LONDON (AP) — Britain said Monday it was imposing new sanctions on Syrian President Bashar Assad’s government, including asset freezes and travel bans on the leader’s close allies.
The announcement came on the 10th anniversary of the start of the Syrian uprising. The six sanctioned individuals include Syrian Foreign Minister Faisal Mekdad, presidential adviser Luna al-Shibl, and two military generals who Britain said were responsible for the violent repression of civilians by troops under their command.
The Foreign Office said they also include two prominent businessmen, one of whom, Yassar Ibrahim, allegedly “acts as a front" for the “personal hold on the Syrian economy” wielded by Assad and his wife, Asma, while millions of Syrians go without food.
Foreign Secretary Dominic Raab condemned the Assad regime for subjecting the Syrian people “to a decade of brutality for the temerity of demanding peaceful reform.”
“Today we are holding six more individuals from the regime to account for their wholesale assault on the very citizens they should be protecting,” Raab said in a statement.
The sanctions were the first against the Syrian leadership under Britain’s new autonomous sanctions regime after Brexit.
Separately, British media also reported that the Metropolitan Police has launched a preliminary investigation into claims that Asma Assad has incited, aided and encouraged acts of terrorism and war crimes by Syrian government forces.
London-based international law firm Guernica 37 said it filed initial documents detailing the allegations against Asma Assad with the police force's War Crimes Unit last year.
Asma Assad was born and educated in London before she became first lady of Syria.
Toby Cadman, co-founder of the firm, said Monday the goal was to see her prosecuted and held accountable before an English court.

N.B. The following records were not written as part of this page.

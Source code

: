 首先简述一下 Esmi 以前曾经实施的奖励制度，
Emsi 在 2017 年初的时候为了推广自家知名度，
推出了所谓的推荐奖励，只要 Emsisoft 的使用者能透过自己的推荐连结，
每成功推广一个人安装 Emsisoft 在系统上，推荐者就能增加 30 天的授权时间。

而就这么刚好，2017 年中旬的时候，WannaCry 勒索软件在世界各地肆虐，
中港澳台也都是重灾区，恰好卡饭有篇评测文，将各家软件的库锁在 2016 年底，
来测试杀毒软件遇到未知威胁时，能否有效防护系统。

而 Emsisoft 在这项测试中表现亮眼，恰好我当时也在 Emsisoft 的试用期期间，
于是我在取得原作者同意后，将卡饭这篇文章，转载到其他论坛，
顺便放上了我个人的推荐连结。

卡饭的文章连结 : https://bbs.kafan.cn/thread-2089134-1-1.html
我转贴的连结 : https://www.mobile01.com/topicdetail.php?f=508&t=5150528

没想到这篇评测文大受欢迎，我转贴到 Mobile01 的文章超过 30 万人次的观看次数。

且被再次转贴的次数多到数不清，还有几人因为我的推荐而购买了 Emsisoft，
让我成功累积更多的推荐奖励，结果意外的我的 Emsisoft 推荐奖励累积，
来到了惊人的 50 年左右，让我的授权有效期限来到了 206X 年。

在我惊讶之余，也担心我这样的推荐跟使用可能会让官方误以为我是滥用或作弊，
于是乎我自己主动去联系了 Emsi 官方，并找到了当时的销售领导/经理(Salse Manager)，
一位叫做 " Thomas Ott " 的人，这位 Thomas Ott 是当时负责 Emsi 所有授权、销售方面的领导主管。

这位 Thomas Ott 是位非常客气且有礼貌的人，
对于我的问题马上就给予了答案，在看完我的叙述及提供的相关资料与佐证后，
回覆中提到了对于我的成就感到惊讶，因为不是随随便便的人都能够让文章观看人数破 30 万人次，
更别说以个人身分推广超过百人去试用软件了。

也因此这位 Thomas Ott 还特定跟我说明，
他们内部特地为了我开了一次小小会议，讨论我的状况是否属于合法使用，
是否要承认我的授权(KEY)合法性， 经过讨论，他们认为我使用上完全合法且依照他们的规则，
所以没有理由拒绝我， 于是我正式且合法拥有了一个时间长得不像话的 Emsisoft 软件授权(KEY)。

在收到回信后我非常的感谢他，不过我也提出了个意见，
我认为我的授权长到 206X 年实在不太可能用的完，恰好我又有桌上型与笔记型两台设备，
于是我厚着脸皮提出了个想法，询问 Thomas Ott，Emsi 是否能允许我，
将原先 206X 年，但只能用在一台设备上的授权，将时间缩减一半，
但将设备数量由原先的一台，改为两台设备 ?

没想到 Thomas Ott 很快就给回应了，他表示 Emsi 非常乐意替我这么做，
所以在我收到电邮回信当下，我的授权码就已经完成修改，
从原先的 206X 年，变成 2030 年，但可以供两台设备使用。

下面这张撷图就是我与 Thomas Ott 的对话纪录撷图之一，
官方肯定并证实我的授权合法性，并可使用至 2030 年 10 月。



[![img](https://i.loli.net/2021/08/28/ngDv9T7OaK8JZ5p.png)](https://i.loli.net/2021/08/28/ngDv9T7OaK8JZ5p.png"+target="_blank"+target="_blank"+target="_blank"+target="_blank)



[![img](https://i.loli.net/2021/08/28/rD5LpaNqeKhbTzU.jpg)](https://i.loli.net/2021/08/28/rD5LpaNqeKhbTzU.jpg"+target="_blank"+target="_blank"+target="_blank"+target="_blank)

She could be stripped of her British citizenship if evidence supports the allegations, he added.
“It is important to hold not only those who carry out these horrific crimes accountable but also those who promote, incite, encourage and glorify such acts,” the law firm said in a statement released on Saturday. “This is an important step in holding senior political officials accountable for their acts.”
The firm, which has been involved in several Syrian-related investigations — including at the International Court of Justice — said it couldn't comment on the specific allegations because the matter was under review by the authorities.
The Metropolitan Police didn't comment directly on the reports, but when asked about the investigation into Asma Assad the force said in a statement: “We can confirm that the Met’s War Crimes Unit, part of the Counter Terrorism Command, received a referral on 31 July 2020 relating to the ongoing Syrian conflict.
“The referral is in the process of being assessed by officers from the War Crimes Unit,” it added. The force declined to comment further.